L’emotività positiva amplifica le risorse e migliora le prestazioni, mentre l’emotività negativa, oltre che deprimere i sistemi centrali (cadute nella memoria, di attenzione e di intuizione) può sia inserire il SAS nei momenti dove è utile il semplice automatismo (ad esempio ipercontrollo motorio del dritto al tennis), sia disinserire il SAS nei momenti che necessitano di attenzione e consapevolezza, lasciando l’individuo in balìa degli impulsi più “primitivi”: l’attacco, la fuga o l’immobilizzazione (freezing).

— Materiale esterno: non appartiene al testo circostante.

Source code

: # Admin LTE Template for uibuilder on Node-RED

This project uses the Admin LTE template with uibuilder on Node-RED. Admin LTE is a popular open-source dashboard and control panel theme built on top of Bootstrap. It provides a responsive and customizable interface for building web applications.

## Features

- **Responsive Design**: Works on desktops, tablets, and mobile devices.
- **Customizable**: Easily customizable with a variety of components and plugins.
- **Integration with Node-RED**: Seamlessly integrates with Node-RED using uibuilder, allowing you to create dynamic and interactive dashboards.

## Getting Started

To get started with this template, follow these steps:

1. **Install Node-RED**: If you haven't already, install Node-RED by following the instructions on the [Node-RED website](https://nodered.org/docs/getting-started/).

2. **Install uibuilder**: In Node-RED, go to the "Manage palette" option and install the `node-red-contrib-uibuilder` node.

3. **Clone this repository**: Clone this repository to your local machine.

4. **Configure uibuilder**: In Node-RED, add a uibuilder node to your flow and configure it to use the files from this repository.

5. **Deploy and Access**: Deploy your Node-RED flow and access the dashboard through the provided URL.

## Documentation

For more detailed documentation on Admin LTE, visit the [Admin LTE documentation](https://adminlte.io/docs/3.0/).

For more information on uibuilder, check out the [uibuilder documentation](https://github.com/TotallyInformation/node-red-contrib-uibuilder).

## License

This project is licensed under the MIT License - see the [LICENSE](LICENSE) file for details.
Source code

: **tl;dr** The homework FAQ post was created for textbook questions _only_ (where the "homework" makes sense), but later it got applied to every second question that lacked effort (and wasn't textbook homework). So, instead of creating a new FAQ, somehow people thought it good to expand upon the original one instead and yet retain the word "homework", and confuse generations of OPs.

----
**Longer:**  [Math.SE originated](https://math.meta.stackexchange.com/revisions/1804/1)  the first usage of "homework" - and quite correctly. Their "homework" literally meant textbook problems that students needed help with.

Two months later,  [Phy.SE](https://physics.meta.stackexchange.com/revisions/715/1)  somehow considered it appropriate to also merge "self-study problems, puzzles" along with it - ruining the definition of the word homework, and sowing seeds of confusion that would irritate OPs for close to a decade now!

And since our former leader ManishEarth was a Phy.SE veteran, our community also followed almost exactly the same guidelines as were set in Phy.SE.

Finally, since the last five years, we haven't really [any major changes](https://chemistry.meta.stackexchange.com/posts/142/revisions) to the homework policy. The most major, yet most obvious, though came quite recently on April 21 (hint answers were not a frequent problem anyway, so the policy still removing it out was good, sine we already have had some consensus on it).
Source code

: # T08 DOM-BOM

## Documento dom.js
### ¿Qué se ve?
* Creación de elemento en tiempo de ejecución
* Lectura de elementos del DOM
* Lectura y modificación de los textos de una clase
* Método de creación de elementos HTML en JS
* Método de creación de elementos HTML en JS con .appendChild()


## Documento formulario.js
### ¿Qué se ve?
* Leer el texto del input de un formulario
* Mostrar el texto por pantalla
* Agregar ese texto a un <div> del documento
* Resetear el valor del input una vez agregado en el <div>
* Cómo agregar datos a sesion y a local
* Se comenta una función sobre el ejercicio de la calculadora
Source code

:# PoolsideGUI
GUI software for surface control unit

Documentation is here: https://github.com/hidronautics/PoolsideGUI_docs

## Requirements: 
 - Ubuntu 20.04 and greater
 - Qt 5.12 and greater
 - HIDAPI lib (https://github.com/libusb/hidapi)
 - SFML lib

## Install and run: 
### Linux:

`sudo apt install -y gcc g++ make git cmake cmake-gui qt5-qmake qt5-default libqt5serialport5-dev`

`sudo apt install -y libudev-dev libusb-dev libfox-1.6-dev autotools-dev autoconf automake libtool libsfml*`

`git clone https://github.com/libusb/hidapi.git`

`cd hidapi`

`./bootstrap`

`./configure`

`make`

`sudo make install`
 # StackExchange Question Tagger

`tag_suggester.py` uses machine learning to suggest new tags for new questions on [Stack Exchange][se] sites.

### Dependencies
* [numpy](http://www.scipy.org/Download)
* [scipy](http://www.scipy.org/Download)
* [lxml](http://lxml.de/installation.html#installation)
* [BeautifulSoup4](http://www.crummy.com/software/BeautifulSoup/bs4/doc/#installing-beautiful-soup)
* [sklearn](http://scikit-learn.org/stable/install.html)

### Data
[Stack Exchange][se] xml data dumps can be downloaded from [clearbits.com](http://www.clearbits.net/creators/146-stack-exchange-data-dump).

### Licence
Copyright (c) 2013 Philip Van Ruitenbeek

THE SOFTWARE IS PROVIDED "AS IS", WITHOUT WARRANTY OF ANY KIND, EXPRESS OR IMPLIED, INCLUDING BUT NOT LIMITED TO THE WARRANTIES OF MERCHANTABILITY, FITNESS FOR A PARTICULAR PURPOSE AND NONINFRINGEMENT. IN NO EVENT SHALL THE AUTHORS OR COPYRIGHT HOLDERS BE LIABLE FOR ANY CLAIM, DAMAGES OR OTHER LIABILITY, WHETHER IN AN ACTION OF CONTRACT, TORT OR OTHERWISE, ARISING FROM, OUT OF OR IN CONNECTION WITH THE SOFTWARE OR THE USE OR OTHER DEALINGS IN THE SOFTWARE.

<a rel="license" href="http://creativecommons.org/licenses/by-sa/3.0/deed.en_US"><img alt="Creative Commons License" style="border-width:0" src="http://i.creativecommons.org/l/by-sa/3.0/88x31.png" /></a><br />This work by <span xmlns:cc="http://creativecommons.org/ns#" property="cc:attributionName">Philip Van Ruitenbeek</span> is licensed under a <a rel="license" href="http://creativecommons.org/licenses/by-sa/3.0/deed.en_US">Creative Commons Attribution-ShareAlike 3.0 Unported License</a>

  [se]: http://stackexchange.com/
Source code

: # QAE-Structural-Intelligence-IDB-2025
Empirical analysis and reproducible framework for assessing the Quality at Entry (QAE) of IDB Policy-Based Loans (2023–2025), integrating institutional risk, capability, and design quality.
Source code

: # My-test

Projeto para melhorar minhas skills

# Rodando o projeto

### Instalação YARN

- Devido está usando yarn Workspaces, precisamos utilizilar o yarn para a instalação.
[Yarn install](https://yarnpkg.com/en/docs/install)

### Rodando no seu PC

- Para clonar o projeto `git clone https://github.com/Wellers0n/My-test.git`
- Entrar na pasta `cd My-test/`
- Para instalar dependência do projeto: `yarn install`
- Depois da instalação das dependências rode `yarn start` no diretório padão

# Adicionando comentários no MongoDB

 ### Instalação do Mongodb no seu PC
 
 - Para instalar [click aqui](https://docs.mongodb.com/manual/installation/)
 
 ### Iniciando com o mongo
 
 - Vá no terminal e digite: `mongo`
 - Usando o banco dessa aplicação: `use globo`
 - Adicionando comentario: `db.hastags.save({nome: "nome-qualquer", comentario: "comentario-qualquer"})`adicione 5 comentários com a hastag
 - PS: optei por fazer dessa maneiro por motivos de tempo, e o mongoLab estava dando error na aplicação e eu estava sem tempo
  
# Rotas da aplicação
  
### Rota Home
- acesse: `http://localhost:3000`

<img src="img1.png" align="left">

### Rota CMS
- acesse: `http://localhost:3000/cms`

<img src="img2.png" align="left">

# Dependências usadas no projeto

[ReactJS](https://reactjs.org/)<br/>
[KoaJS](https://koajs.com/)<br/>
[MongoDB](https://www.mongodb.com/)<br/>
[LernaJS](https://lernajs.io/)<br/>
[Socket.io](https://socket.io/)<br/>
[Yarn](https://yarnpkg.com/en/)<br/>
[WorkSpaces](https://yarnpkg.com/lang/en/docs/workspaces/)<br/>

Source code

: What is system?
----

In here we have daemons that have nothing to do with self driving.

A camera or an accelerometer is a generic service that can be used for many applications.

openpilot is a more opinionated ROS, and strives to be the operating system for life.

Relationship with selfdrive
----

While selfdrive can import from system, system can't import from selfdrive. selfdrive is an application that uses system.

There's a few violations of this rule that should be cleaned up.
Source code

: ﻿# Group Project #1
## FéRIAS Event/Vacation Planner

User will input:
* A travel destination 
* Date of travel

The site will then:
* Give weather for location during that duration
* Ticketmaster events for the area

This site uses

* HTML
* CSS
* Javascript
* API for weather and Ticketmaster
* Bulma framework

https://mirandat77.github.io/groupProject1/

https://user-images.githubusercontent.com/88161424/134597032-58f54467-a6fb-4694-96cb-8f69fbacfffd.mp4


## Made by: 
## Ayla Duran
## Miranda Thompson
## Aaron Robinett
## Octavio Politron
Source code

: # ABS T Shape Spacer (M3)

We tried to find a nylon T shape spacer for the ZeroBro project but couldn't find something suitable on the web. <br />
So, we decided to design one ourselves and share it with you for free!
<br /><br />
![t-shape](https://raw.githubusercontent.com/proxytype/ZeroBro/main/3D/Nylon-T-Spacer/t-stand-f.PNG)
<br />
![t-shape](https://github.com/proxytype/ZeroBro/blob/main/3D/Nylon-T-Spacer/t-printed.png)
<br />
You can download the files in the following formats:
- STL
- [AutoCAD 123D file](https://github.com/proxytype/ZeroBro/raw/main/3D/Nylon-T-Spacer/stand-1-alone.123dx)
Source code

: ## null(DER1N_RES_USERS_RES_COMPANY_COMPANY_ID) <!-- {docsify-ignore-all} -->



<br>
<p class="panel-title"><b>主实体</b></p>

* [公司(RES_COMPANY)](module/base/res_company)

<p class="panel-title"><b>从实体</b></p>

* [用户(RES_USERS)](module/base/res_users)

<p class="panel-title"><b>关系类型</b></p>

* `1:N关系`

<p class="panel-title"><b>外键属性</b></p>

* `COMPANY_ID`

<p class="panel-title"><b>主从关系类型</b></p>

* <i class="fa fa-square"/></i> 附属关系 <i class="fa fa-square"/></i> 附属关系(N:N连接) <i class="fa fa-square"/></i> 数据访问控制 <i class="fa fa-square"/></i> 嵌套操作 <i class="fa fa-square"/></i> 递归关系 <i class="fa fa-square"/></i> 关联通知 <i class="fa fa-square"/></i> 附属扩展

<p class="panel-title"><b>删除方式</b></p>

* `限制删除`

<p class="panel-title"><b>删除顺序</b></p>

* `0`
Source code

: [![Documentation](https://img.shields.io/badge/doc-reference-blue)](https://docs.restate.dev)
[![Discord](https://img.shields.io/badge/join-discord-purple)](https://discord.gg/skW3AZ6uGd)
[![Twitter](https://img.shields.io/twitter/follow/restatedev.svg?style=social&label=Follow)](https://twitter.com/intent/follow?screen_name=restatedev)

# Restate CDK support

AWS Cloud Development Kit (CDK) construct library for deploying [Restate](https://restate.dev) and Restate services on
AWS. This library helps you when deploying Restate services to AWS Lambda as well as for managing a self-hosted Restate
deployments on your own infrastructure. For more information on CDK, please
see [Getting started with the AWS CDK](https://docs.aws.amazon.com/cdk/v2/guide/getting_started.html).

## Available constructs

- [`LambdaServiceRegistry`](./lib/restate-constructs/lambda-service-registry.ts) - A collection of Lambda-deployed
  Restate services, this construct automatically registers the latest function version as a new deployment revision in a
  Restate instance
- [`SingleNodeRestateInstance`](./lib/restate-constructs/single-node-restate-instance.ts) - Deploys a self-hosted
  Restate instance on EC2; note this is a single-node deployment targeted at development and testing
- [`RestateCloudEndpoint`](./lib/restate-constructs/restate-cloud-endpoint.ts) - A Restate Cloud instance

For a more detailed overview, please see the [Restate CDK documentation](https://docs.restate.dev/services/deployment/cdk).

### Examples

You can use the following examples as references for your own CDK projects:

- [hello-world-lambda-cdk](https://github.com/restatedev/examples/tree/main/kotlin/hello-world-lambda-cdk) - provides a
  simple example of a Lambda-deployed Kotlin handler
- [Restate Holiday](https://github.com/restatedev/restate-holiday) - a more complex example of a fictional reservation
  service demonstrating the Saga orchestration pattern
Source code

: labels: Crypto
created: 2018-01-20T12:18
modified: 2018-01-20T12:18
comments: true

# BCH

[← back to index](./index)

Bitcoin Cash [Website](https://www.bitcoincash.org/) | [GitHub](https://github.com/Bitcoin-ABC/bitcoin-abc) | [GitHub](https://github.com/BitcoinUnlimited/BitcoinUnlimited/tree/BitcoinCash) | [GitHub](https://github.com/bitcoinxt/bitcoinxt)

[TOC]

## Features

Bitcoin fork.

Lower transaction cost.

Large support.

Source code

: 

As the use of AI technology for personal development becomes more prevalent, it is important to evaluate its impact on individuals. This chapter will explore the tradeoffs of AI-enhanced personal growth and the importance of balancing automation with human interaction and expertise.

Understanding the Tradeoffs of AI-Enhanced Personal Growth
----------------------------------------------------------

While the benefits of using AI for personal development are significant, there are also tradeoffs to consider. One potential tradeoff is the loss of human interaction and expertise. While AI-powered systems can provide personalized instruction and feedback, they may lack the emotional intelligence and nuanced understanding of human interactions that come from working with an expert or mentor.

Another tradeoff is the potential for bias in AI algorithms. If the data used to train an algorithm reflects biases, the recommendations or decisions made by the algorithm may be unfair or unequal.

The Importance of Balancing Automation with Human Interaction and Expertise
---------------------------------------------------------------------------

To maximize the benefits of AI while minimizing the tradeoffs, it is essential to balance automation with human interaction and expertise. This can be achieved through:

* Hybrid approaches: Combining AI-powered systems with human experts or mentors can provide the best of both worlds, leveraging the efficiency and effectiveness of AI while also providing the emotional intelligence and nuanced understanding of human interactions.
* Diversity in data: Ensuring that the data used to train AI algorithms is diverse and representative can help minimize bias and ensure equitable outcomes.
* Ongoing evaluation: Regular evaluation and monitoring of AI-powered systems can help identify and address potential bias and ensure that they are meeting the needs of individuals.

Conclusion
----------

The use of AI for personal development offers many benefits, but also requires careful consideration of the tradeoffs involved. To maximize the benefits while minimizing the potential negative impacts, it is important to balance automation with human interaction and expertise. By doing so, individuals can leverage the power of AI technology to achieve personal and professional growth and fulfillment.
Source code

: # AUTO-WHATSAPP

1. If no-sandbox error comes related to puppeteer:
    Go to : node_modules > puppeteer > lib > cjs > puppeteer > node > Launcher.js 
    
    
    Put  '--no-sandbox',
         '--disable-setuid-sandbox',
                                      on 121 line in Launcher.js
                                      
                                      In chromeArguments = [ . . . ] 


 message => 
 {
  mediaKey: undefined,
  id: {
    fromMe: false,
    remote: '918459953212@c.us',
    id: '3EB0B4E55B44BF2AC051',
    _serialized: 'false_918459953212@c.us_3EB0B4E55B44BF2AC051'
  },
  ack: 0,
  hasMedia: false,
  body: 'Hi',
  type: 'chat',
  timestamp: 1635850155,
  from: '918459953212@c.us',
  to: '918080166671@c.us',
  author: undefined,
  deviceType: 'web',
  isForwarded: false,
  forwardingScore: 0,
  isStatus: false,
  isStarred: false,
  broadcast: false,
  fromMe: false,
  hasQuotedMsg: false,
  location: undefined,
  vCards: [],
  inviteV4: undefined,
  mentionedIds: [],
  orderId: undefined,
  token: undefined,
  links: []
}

Risorse e funzioni esecutive

I termini “risorse” e “funzioni” non devono essere confusi e utilizzati come sinonimi:

  • Le risorse “attentive” o “esecutive”, rappresentano l’energie del Sistema Attentivo Supervisore (SAS). Sono il carburante che permette lo svolgimento di pensieri e azioni.
  • Le funzioni, attentive o esecutive, sono processi che appartengono al Sistema Esecutivo. Esse vengono anche definite come le abilità necessarie per programmare, mettere in atto e portare a termine con successo un comportamento finalizzato ad uno scopo9. Dalle più semplici alle più complesse ecco un tentativo di sistematizzazione proposto da Francesco Benso10:
    1. Protofunzioni esecutive: l’allerta, l’avvio, l’orientamento spaziale, il controllo;
    2. Funzioni esecutive di base: l’avvio volontario, l’allerta (fasico e tonico), il controllo volontario, la flessibilità 1 (spostamento dell’attenzione);
    3. Funzioni esecutive complesse: flessibilità 2 (cambiamento di compito), riaggiornamento in memoria di lavoro, pianificazione, organizzazione, monitoraggio dei processi, esecuzione del compito stabilito. Il tutto per arrivare al problem solving.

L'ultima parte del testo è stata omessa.